What you will do:
An exact copy of the lines from the top of the data through the line with "Análisis e Interpretación" is what you should give, with no pictures in it.

··· Data

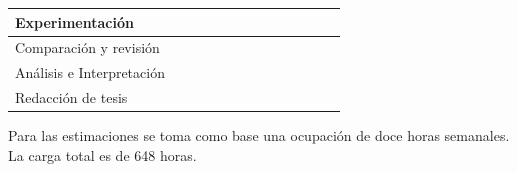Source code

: \documentclass[
    left=2.0cm,         %
    right=2.0cm,        %
    top=2.0cm,          %
    bottom=2.5cm,         %
    bindingoffset=6mm,  %
    nohyphenation=false %
]{eiti/eiti-thesis}
\begin{document}
\begin{table}[h]
\begin{tabular}{|l|l|l|l|l|l|l|l|l|l|l|l|l|}
Experimentación                                &                                                 &                                                 &                          &                          & \cellcolor[HTML]{000000}                        & \cellcolor[HTML]{000000} & \cellcolor[HTML]{000000}                        & \cellcolor[HTML]{000000}                        & \cellcolor[HTML]{000000} &                                                 &                          &                          \\ \hline
Comparación y revisión                         &                                                 &                                                 &                          &                          &                                                 &                          & \cellcolor[HTML]{FFFFFF}{\color[HTML]{000000} } & \cellcolor[HTML]{000000}{\color[HTML]{000000} } & \cellcolor[HTML]{000000} &                                                 &                          &                          \\ \hline
Análisis e Interpretación                      &                                                 &                                                 &                          &                          &                                                 &                          &                                                 &                                                 & \cellcolor[HTML]{000000} & \cellcolor[HTML]{000000}{\color[HTML]{000000} } &                          &                          \\ \hline
Redacción de tesis                             &                                                 &                                                 &                          &                          &                                                 &                          &                                                 &                                                 &                          & \cellcolor[HTML]{000000}{\color[HTML]{000000} } & \cellcolor[HTML]{000000} & \cellcolor[HTML]{000000} \\ \hline
\end{tabular}
\end{table}

Para las estimaciones se toma como base una ocupación de doce horas semanales. La carga total es de 648 horas.
\end{document}
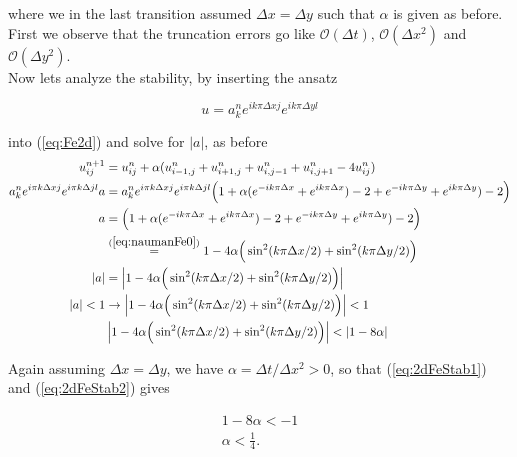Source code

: \documentclass{article}
\begin{document}
where we in the last transition assumed $\Delta x = \Delta y$ such that $\alpha$ is given as before.\\

First we observe that the truncation errors go like $\mathcal{O}(\Delta t)$, $\mathcal{O}(\Delta x^2)$ and $\mathcal{O}(\Delta y^2)$.\\

Now lets analyze the stability, by inserting the ansatz

\begin{equation}\label{eq:ansatz2d}
	u = a_k^n e^{i k \pi \Delta x j} e^{i k \pi \Delta y l}
\end{equation}

into (\ref{eq:Fe2d}) and solve for $|a|$, as before\\

\begin{subequations}
	\begin{align}
		u_{ij}^{n+1} &= u_{ij}^{n} + \alpha (u_{i-1,j}^n + u_{i+1,j}^n + u_{i,j-1}^n + u_{i,j+1}^n - 4u_{ij}^n)\\
		a_k^n e^{i \pi k \Delta x j} e^{i \pi k \Delta j l} a&= 
		a_k^n e^{i \pi k \Delta x j} e^{i \pi k \Delta j l} 
		\Big(1 + \alpha(e^{-i k \pi \Delta x} + e^{i k \pi \Delta x})  - 2 + e^{-i k \pi \Delta y} + e^{i k \pi \Delta y})  - 2\Big)\\
		a&= 
		\Big(1 + \alpha(e^{-i k \pi \Delta x} + e^{i k \pi \Delta x})  - 2 + e^{-i k \pi \Delta y} + e^{i k \pi \Delta y})  - 2\Big)\\
		&\stackrel{(\ref{eq:naumanFe0})}{=}
		1 - 4 \alpha \Big(\sin^2 (k \pi \Delta x /2) + \sin^2(k \pi \Delta y/2)\Big)\\
		|a| &=
		\left|1 - 4 \alpha \Big(\sin^2 (k \pi \Delta x /2) + \sin^2(k \pi \Delta y/2)\Big)\right|\\
		|a| < 1 &\rightarrow 		\left|1 - 4 \alpha \Big(\sin^2 (k \pi \Delta x /2) + \sin^2(k \pi \Delta y/2)\Big)\right|  < 1\label{eq:2dFeStab1}\\
		&\left|1 - 4 \alpha \Big(\sin^2 (k \pi \Delta x /2) + \sin^2(k \pi \Delta y/2)\Big)\right| < \left|1 - 8 \alpha \right|\label{eq:2dFeStab2}
	\end{align}
\end{subequations}

Again assuming $\Delta x = \Delta y$, we have $\alpha = \Delta t/\Delta x^2 > 0$, so that (\ref{eq:2dFeStab1}) and (\ref{eq:2dFeStab2}) gives

\begin{subequations}
	\begin{align}
		1 - 8 \alpha < -1\\
		\alpha < \frac{1}{4}.\label{eq:2dFeStab}
	\end{align}
\end{subequations}
\end{document}
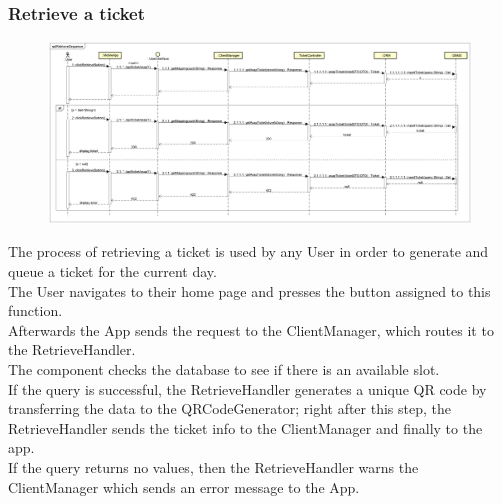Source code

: \documentclass[table, 12pt]{article}
\begin{document}
\subsubsection{Retrieve a ticket}
\begin{figure}[H]
    \begin{center}
        \includegraphics[width=\textwidth]{assets/Sequence-Diagram/RetrieveSequence.png}
    \end{center}
\end{figure}
The process of retrieving a ticket is used by any User in order to generate and queue a ticket for the current day. \\
The User navigates to their home page and presses the button assigned to this function.\\
Afterwards the App sends the request to the ClientManager, which routes it to the RetrieveHandler. \\
The component checks the database to see if there is an available slot.\\
If the query is successful, the RetrieveHandler generates a unique QR code by transferring the data to the QRCodeGenerator; right after this step, the RetrieveHandler sends the ticket info to the ClientManager and finally to the app.\\
If the query returns no values, then the RetrieveHandler warns the ClientManager which sends an error message to the App.
\end{document}
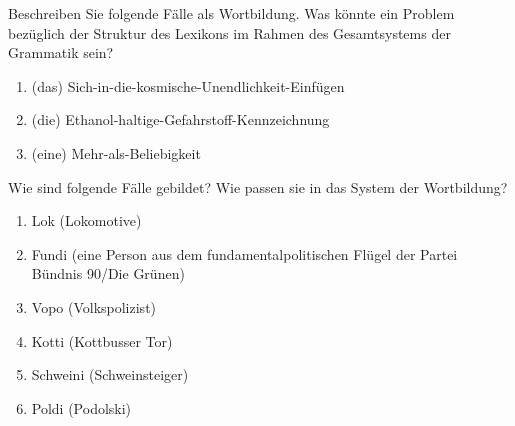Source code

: \Uebung[\tristar] \label{u73} Beschreiben Sie folgende Fälle als Wortbildung.
Was könnte ein Problem bezüglich der Struktur des Lexikons im Rahmen des Gesamtsystems der Grammatik sein?

\begin{enumerate}\Lf
  \item (das) Sich-in-die-kosmische-Unendlichkeit-Einfügen
  \item (die) Ethanol-haltige-Gefahrstoff-Kennzeichnung
  \item (eine) Mehr-als-Beliebigkeit
\end{enumerate}

\Uebung[\tristar] \label{u74} Wie sind folgende Fälle gebildet?
Wie passen sie in das System der Wortbildung?

\begin{enumerate}\Lf
  \item Lok (Lokomotive)
  \item Fundi (eine Person aus dem fundamentalpolitischen Flügel der Partei Bündnis 90\slash Die Grünen)
  \item Vopo (Volkspolizist)
  \item Kotti (Kottbusser Tor)
  \item Schweini (Schweinsteiger)
  \item Poldi (Podolski)
\end{enumerate}

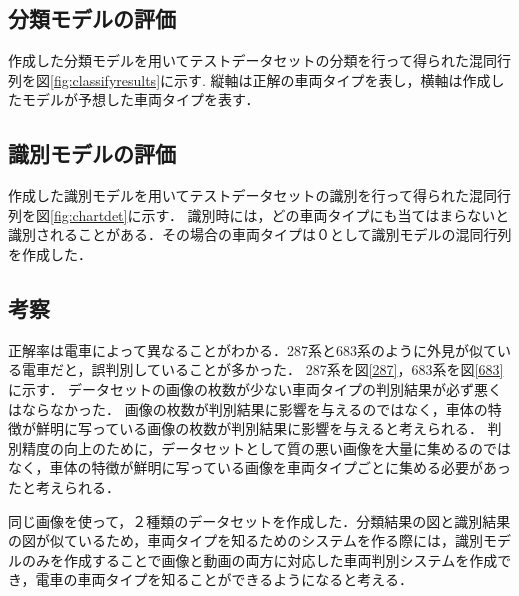 \begin{multicols*}{2}
\subsection{分類モデルの評価}
作成した分類モデルを用いてテストデータセットの分類を行って得られた混同行列を図\ref{fig:classifyresults}に示す.
縦軸は正解の車両タイプを表し，横軸は作成したモデルが予想した車両タイプを表す．

\subsection{識別モデルの評価}
作成した識別モデルを用いてテストデータセットの識別を行って得られた混同行列を図\ref{fig:chartdet}に示す．
識別時には，どの車両タイプにも当てはまらないと識別されることがある．その場合の車両タイプは０として識別モデルの混同行列を作成した．





\subsection{考察}
正解率は電車によって異なることがわかる．287系と683系のように外見が似ている電車だと，誤判別していることが多かった．
287系を図\ref{287}，683系を図\ref{683}に示す．
データセットの画像の枚数が少ない車両タイプの判別結果が必ず悪くはならなかった．
画像の枚数が判別結果に影響を与えるのではなく，車体の特徴が鮮明に写っている画像の枚数が判別結果に影響を与えると考えられる．
判別精度の向上のために，データセットとして質の悪い画像を大量に集めるのではなく，車体の特徴が鮮明に写っている画像を車両タイプごとに集める必要があったと考えられる．

同じ画像を使って，２種類のデータセットを作成した．分類結果の図と識別結果の図が似ているため，車両タイプを知るためのシステムを作る際には，識別モデルのみを作成することで画像と動画の両方に対応した車両判別システムを作成でき，電車の車両タイプを知ることができるようになると考える．


\end{multicols*}
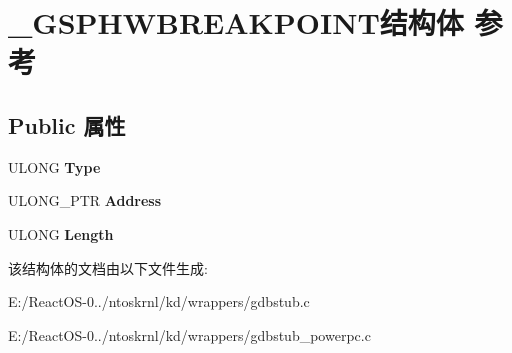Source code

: \hypertarget{struct___g_s_p_h_w_b_r_e_a_k_p_o_i_n_t}{}\section{\+\_\+\+G\+S\+P\+H\+W\+B\+R\+E\+A\+K\+P\+O\+I\+N\+T结构体 参考}
\label{struct___g_s_p_h_w_b_r_e_a_k_p_o_i_n_t}
\subsection*{Public 属性}
\begin{DoxyCompactItemize}
\item 
\mbox{\label{struct___g_s_p_h_w_b_r_e_a_k_p_o_i_n_t_aae975308e5d8ed18f7f6dd79b7cfb058}} 
U\+L\+O\+NG {\bfseries Type}
\item 
\mbox{\label{struct___g_s_p_h_w_b_r_e_a_k_p_o_i_n_t_a8a14e39f3546c405c20bf3c520527f4b}} 
U\+L\+O\+N\+G\+\_\+\+P\+TR {\bfseries Address}
\item 
\mbox{\label{struct___g_s_p_h_w_b_r_e_a_k_p_o_i_n_t_ae1b2e097a5ef231657edd864731e9616}} 
U\+L\+O\+NG {\bfseries Length}
\end{DoxyCompactItemize}


该结构体的文档由以下文件生成\+:\begin{DoxyCompactItemize}
\item 
E\+:/\+React\+O\+S-\/0../ntoskrnl/kd/wrappers/gdbstub.\+c\item 
E\+:/\+React\+O\+S-\/0../ntoskrnl/kd/wrappers/gdbstub\+\_\+powerpc.\+c\end{DoxyCompactItemize}
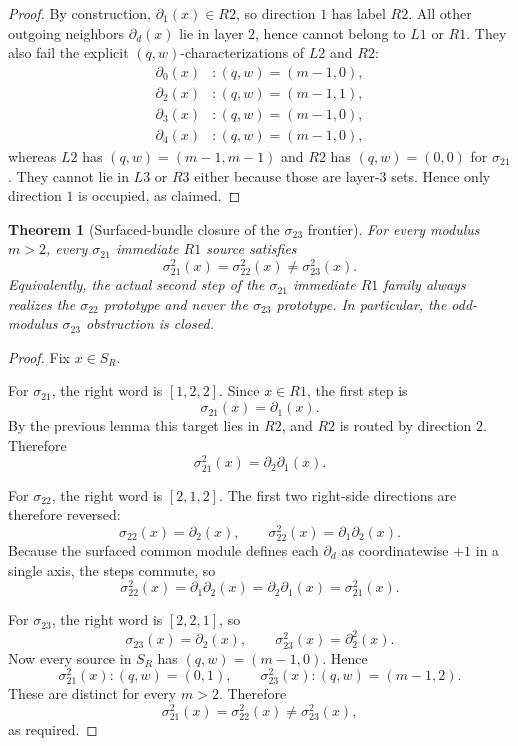 \documentclass[11pt]{article}
\newtheorem{theorem}{Theorem}
\theoremstyle{remark}
\newcommand{\stepd}[1]{\partial_{#1}}
\begin{document}
\begin{proof}
By construction, \(\stepd{1}(x)\in R2\), so direction \(1\) has label \(R2\).
All other outgoing neighbors \(\stepd{d}(x)\) lie in layer \(2\), hence cannot belong to \(L1\) or \(R1\).
They also fail the explicit \((q,w)\)-characterizations of \(L2\) and \(R2\):
\begin{align*}
\stepd{0}(x)&:(q,w)=(m-1,0),\\
\stepd{2}(x)&:(q,w)=(m-1,1),\\
\stepd{3}(x)&:(q,w)=(m-1,0),\\
\stepd{4}(x)&:(q,w)=(m-1,0),
\end{align*}
whereas \(L2\) has \((q,w)=(m-1,m-1)\) and \(R2\) has \((q,w)=(0,0)\) for \(\sigma_{21}\).
They cannot lie in \(L3\) or \(R3\) either because those are layer-3 sets.  Hence only direction \(1\) is occupied,
as claimed.
\end{proof}

\begin{theorem}[Surfaced-bundle closure of the \(\sigma_{23}\) frontier]
For every modulus \(m>2\), every \(\sigma_{21}\) immediate \(R1\) source satisfies
\[
\sigma_{21}^2(x)=\sigma_{22}^2(x)\neq \sigma_{23}^2(x).
\]
Equivalently, the actual second step of the \(\sigma_{21}\) immediate \(R1\) family always realizes the
\(\sigma_{22}\) prototype and never the \(\sigma_{23}\) prototype.  In particular, the odd-modulus
\(\sigma_{23}\) obstruction is closed.
\end{theorem}

\begin{proof}
Fix \(x\in S_R\).

For \(\sigma_{21}\), the right word is \([1,2,2]\).  Since \(x\in R1\), the first step is
\[
\sigma_{21}(x)=\stepd{1}(x).
\]
By the previous lemma this target lies in \(R2\), and \(R2\) is routed by direction \(2\).  Therefore
\[
\sigma_{21}^2(x)=\stepd{2}\stepd{1}(x).
\]

For \(\sigma_{22}\), the right word is \([2,1,2]\).  The first two right-side directions are therefore reversed:
\[
\sigma_{22}(x)=\stepd{2}(x),\qquad \sigma_{22}^2(x)=\stepd{1}\stepd{2}(x).
\]
Because the surfaced common module defines each \(\stepd{d}\) as coordinatewise \(+1\) in a single axis, the
steps commute, so
\[
\sigma_{22}^2(x)=\stepd{1}\stepd{2}(x)=\stepd{2}\stepd{1}(x)=\sigma_{21}^2(x).
\]

For \(\sigma_{23}\), the right word is \([2,2,1]\), so
\[
\sigma_{23}(x)=\stepd{2}(x),\qquad \sigma_{23}^2(x)=\stepd{2}^2(x).
\]
Now every source in \(S_R\) has \((q,w)=(m-1,0)\).  Hence
\[
\sigma_{21}^2(x): (q,w)=(0,1),
\qquad
\sigma_{23}^2(x): (q,w)=(m-1,2).
\]
These are distinct for every \(m>2\).  Therefore
\[
\sigma_{21}^2(x)=\sigma_{22}^2(x)\neq \sigma_{23}^2(x),
\]
as required.
\end{proof}
\end{document}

······

Task answer:
Source code

: \documentclass[
    left=2.0cm,         %
    right=2.0cm,        %
    top=2.0cm,          %
    bottom=2.5cm,         %
    bindingoffset=6mm,  %
    nohyphenation=false %
]{eiti/eiti-thesis}
\begin{document}
\begin{table}[h]
\begin{tabular}{|l|l|l|l|l|l|l|l|l|l|l|l|l|}
Experimentación                                &                                                 &                                                 &                          &                          & \cellcolor[HTML]{000000}                        & \cellcolor[HTML]{000000} & \cellcolor[HTML]{000000}                        & \cellcolor[HTML]{000000}                        & \cellcolor[HTML]{000000} &                                                 &                          &                          \\ \hline
Comparación y revisión                         &                                                 &                                                 &                          &                          &                                                 &                          & \cellcolor[HTML]{FFFFFF}{\color[HTML]{000000} } & \cellcolor[HTML]{000000}{\color[HTML]{000000} } & \cellcolor[HTML]{000000} &                                                 &                          &                          \\ \hline
Análisis e Interpretación                      &                                                 &                                                 &                          &                          &                                                 &                          &                                                 &                                                 & \cellcolor[HTML]{000000} & \cellcolor[HTML]{000000}{\color[HTML]{000000} } &                          &                          \\ \hline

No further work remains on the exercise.